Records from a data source
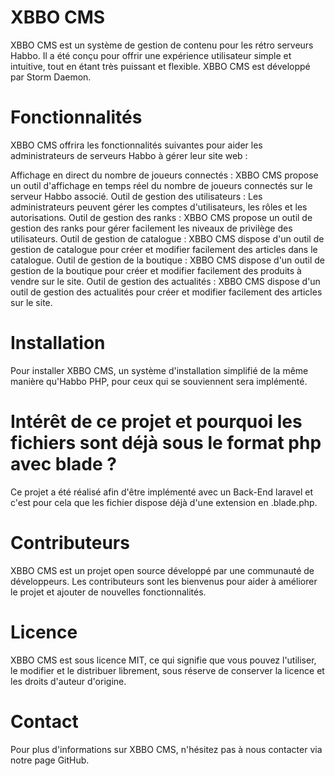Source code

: # XBBO CMS
XBBO CMS est un système de gestion de contenu pour les rétro serveurs Habbo. Il a été conçu pour offrir une expérience utilisateur simple et intuitive, tout en étant très puissant et flexible. XBBO CMS est développé par Storm Daemon.

# Fonctionnalités
XBBO CMS offrira les fonctionnalités suivantes pour aider les administrateurs de serveurs Habbo à gérer leur site web :

Affichage en direct du nombre de joueurs connectés : XBBO CMS propose un outil d'affichage en temps réel du nombre de joueurs connectés sur le serveur Habbo associé.
Outil de gestion des utilisateurs : Les administrateurs peuvent gérer les comptes d'utilisateurs, les rôles et les autorisations.
Outil de gestion des ranks : XBBO CMS propose un outil de gestion des ranks pour gérer facilement les niveaux de privilège des utilisateurs.
Outil de gestion de catalogue : XBBO CMS dispose d'un outil de gestion de catalogue pour créer et modifier facilement des articles dans le catalogue.
Outil de gestion de la boutique : XBBO CMS dispose d'un outil de gestion de la boutique pour créer et modifier facilement des produits à vendre sur le site.
Outil de gestion des actualités : XBBO CMS dispose d'un outil de gestion des actualités pour créer et modifier facilement des articles sur le site.

# Installation
Pour installer XBBO CMS, un système d'installation simplifié de la même manière qu'Habbo PHP, pour ceux qui se souviennent sera implémenté.

# Intérêt de ce projet et pourquoi les fichiers sont déjà sous le format php avec blade ?

Ce projet a été réalisé afin d'être implémenté avec un Back-End laravel et c'est pour cela que les fichier dispose déjà d'une extension en .blade.php.

# Contributeurs
XBBO CMS est un projet open source développé par une communauté de développeurs. Les contributeurs sont les bienvenus pour aider à améliorer le projet et ajouter de nouvelles fonctionnalités.

# Licence
XBBO CMS est sous licence MIT, ce qui signifie que vous pouvez l'utiliser, le modifier et le distribuer librement, sous réserve de conserver la licence et les droits d'auteur d'origine.

# Contact
Pour plus d'informations sur XBBO CMS, n'hésitez pas à nous contacter via notre page GitHub.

*What the task asks*. Would you return all of the entries unchanged while omitting the images?

*Solved problem*.
Source code

: # XBBO CMS
XBBO CMS est un système de gestion de contenu pour les rétro serveurs Habbo. Il a été conçu pour offrir une expérience utilisateur simple et intuitive, tout en étant très puissant et flexible. XBBO CMS est développé par Storm Daemon.

# Fonctionnalités
XBBO CMS offrira les fonctionnalités suivantes pour aider les administrateurs de serveurs Habbo à gérer leur site web :

Affichage en direct du nombre de joueurs connectés : XBBO CMS propose un outil d'affichage en temps réel du nombre de joueurs connectés sur le serveur Habbo associé.
Outil de gestion des utilisateurs : Les administrateurs peuvent gérer les comptes d'utilisateurs, les rôles et les autorisations.
Outil de gestion des ranks : XBBO CMS propose un outil de gestion des ranks pour gérer facilement les niveaux de privilège des utilisateurs.
Outil de gestion de catalogue : XBBO CMS dispose d'un outil de gestion de catalogue pour créer et modifier facilement des articles dans le catalogue.
Outil de gestion de la boutique : XBBO CMS dispose d'un outil de gestion de la boutique pour créer et modifier facilement des produits à vendre sur le site.
Outil de gestion des actualités : XBBO CMS dispose d'un outil de gestion des actualités pour créer et modifier facilement des articles sur le site.

# Installation
Pour installer XBBO CMS, un système d'installation simplifié de la même manière qu'Habbo PHP, pour ceux qui se souviennent sera implémenté.

# Intérêt de ce projet et pourquoi les fichiers sont déjà sous le format php avec blade ?

Ce projet a été réalisé afin d'être implémenté avec un Back-End laravel et c'est pour cela que les fichier dispose déjà d'une extension en .blade.php.

# Contributeurs
XBBO CMS est un projet open source développé par une communauté de développeurs. Les contributeurs sont les bienvenus pour aider à améliorer le projet et ajouter de nouvelles fonctionnalités.

# Licence
XBBO CMS est sous licence MIT, ce qui signifie que vous pouvez l'utiliser, le modifier et le distribuer librement, sous réserve de conserver la licence et les droits d'auteur d'origine.

# Contact
Pour plus d'informations sur XBBO CMS, n'hésitez pas à nous contacter via notre page GitHub.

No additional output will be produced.